Tuesday, December 13, 2011

Review: Skipping Christmas by John Grisham

I'm on a roll.  Six left to go.

In John Grisham's Skipping Christmas, middle-class parents Luther and Nora Krank have had enough of the commercialism of Christmas -- at least for this year.  Their daughter, Blair, is in Peru with the Peace Corps, and Nora is unable to face the holiday routine in an empty house.  Luther, for his part, is sick of what he deems wasted money and the commercialism of the holiday.  So the Kranks make a vow -- they will not celebrate Christmas (including no decorating, no cards, no Christmas parties) -- and they will spend their money on a Caribbean cruise instead.  Word travels fast, and their friends and neighbors are outraged by the Kranks' perceived absence of holiday cheer.  Luther and Nora press on grimly, set in their opinion that they have the right to "skip Christmas" if they so choose.  But when an unforeseen holiday guest shows up on Christmas Eve, the Kranks realize that their brilliant plan may not have been so brilliant after all.

This is the time of year when you're really in the mood to read Christmas stories, and this one is a doozy.  Christmas in the Kranks' neighborhood is ridiculous, devoid of privacy and any perceived sanity.  The entire neighborhood bans together to decorate their street for the Christmas with identical plastic Frosty the Snowmen up on their roofs (you can see it in the picture above and to the right).  Nora and Luther (traditionally) spend $600 on their personalized Christmas cards (what?), and everyone they know turns out for their annual Christmas bash, to the point where they're all furious and irate that it's been canceled for the year (does nobody in this town have family?).  It seems that the Christmas cheer and well-being of the entire neighborhood, the local businesses, the entire little world of the book, is focused and dependent upon the Kranks' traditional Christmas cheer.  And when it vanishes, the backlash is astounding.

I don't know about John Grisham, but I know plenty of people who don't decorate their houses for Christmas, who don't send Christmas cards, who don't participate in the overwhelming commercialism of the season.  And nobody photographs their dark houses and puts the picture on the front page of the evening paper.  The overwhelming backlash to Luther and Nora's decision to abstain from Christmas is ridiculous and way far-fetched.  Although Luther is a grumpy curmudgeon and Nora a spineless parrot, the idiocy of their neighbors and coworkers practically forced me to cheer for them and champion their right to do as they pleased.

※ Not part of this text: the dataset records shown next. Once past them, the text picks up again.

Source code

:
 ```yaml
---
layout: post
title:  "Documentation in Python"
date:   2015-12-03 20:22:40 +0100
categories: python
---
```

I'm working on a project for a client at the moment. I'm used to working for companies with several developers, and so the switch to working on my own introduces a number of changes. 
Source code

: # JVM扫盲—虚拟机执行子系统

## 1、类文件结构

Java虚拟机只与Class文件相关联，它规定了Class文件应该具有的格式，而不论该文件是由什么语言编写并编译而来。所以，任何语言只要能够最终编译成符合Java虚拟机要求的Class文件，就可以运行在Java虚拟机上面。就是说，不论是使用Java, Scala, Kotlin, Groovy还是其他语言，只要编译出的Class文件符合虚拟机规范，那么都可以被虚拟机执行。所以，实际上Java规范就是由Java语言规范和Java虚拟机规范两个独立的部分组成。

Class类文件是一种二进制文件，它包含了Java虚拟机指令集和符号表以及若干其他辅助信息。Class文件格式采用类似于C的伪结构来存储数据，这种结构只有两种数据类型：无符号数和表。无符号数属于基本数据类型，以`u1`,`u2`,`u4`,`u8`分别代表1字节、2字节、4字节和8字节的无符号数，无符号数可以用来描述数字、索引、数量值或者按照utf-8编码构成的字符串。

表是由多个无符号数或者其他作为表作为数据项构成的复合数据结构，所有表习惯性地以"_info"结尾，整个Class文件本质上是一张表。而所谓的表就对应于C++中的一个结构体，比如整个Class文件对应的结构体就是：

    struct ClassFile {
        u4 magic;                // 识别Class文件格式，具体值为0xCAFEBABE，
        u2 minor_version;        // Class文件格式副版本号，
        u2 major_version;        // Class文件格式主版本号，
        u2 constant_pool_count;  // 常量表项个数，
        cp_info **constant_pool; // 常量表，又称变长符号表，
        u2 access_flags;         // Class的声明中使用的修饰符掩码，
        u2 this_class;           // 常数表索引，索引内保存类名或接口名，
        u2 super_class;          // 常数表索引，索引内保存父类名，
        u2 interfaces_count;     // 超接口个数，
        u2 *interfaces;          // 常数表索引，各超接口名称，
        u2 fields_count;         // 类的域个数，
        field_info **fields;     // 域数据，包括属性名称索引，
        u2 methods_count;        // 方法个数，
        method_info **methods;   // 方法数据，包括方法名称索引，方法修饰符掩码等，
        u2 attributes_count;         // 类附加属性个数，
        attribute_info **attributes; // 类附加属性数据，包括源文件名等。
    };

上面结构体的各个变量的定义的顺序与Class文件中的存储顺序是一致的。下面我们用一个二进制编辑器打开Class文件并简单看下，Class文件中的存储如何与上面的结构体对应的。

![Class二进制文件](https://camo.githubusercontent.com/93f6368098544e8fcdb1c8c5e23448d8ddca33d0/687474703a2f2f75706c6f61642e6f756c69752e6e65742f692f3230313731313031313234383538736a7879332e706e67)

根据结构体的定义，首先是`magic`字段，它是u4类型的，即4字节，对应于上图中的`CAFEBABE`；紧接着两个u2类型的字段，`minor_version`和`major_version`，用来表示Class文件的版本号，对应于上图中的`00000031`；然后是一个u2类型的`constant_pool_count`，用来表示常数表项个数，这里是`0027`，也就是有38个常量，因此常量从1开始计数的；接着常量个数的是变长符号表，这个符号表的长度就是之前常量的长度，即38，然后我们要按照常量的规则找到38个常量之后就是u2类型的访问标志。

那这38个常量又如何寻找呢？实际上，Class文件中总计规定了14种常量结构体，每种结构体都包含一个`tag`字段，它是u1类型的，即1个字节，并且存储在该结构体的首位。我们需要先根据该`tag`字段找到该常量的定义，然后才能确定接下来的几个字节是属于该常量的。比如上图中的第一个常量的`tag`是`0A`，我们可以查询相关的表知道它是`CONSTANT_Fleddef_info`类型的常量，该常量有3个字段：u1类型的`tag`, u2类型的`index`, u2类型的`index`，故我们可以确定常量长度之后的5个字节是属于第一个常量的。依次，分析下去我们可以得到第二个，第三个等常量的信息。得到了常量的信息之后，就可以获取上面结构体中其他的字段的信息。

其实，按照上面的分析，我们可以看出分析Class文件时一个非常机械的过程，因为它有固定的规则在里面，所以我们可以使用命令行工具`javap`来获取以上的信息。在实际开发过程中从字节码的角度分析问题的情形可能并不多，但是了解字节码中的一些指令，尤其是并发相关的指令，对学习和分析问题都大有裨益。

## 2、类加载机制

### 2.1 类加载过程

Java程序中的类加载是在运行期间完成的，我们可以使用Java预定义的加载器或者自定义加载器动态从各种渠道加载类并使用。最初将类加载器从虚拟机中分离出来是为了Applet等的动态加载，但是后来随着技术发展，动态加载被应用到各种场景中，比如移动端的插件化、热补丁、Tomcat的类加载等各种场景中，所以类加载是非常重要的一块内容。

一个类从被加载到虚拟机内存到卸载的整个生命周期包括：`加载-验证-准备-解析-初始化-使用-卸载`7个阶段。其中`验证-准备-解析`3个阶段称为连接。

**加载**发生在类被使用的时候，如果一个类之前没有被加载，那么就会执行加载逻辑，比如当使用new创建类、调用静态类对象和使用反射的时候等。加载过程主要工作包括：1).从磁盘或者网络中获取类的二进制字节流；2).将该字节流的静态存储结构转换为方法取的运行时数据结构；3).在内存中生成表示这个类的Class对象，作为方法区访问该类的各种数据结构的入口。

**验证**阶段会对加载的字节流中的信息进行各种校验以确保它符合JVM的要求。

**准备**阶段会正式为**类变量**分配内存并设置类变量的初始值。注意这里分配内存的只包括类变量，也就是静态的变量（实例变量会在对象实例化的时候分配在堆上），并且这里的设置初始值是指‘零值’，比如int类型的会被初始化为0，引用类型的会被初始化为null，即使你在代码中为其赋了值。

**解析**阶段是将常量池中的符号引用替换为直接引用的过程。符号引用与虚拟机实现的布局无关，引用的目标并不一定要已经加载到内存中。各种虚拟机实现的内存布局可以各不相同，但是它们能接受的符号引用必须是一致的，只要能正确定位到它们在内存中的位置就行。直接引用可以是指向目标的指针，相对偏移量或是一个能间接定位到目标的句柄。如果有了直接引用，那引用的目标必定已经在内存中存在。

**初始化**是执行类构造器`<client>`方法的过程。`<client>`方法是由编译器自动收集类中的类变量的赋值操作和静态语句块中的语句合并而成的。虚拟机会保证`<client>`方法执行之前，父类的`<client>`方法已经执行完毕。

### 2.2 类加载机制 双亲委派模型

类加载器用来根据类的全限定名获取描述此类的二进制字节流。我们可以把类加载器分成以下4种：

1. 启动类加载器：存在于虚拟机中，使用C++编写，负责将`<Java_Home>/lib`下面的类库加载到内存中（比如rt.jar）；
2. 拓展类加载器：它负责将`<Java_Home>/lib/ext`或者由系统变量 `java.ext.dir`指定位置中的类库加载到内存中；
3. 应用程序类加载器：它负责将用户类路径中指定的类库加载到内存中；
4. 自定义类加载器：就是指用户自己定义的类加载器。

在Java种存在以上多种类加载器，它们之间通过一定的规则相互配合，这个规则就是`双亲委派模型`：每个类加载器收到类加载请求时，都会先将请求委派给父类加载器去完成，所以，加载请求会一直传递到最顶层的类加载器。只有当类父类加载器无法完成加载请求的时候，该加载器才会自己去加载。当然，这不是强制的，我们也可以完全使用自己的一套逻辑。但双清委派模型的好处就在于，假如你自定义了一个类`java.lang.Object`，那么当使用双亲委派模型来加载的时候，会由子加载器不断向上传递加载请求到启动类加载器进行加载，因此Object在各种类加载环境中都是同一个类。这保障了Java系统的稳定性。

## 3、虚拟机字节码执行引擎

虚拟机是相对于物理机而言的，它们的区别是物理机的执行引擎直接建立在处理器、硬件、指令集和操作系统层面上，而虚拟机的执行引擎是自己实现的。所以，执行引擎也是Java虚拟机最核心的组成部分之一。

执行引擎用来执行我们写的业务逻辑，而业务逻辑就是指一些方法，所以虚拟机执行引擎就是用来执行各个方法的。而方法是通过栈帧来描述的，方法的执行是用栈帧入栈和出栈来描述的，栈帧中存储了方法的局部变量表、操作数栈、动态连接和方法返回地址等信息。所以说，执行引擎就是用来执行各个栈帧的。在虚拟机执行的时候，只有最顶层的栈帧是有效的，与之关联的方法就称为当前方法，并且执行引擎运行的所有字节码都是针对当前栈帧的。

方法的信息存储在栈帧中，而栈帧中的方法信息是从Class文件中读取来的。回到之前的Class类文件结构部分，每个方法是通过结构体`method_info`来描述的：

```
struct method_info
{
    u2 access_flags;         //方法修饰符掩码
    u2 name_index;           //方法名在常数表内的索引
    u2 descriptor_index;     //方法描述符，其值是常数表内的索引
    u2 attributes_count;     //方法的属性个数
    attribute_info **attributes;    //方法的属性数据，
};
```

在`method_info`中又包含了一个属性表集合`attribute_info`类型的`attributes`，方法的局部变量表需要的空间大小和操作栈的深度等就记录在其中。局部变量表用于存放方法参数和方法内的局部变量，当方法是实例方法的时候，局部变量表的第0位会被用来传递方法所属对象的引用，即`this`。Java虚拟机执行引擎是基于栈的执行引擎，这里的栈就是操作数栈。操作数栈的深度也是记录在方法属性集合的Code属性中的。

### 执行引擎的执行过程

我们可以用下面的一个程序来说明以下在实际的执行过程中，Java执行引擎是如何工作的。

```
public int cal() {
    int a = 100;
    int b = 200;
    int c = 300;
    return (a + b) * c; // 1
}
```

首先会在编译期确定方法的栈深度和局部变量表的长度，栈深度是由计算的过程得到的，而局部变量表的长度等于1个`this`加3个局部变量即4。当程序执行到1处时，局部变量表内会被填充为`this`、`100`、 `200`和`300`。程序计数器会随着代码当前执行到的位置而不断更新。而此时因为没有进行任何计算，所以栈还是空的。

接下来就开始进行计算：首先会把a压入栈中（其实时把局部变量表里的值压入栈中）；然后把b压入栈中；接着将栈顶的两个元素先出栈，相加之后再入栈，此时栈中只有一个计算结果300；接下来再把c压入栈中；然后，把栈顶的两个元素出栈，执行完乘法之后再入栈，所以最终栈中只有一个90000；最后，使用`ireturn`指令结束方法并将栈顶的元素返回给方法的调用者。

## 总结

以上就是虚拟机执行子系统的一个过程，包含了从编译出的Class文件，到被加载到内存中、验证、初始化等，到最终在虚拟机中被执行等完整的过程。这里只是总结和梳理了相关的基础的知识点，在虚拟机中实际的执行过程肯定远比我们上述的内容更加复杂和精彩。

The scrapes and exploits that the Kranks get into during their month of living Christmas-less are humorous, but the humor mounts when Luther and Nora are reluctantly thrown into the chaos of trying to throw together Christmas with only six hours to spare.  When you come to the end of the book, it is apparent that both Luther and Nora have learned something, as have a couple of their neighbors.  Some of the nosier ones, though...apparently not.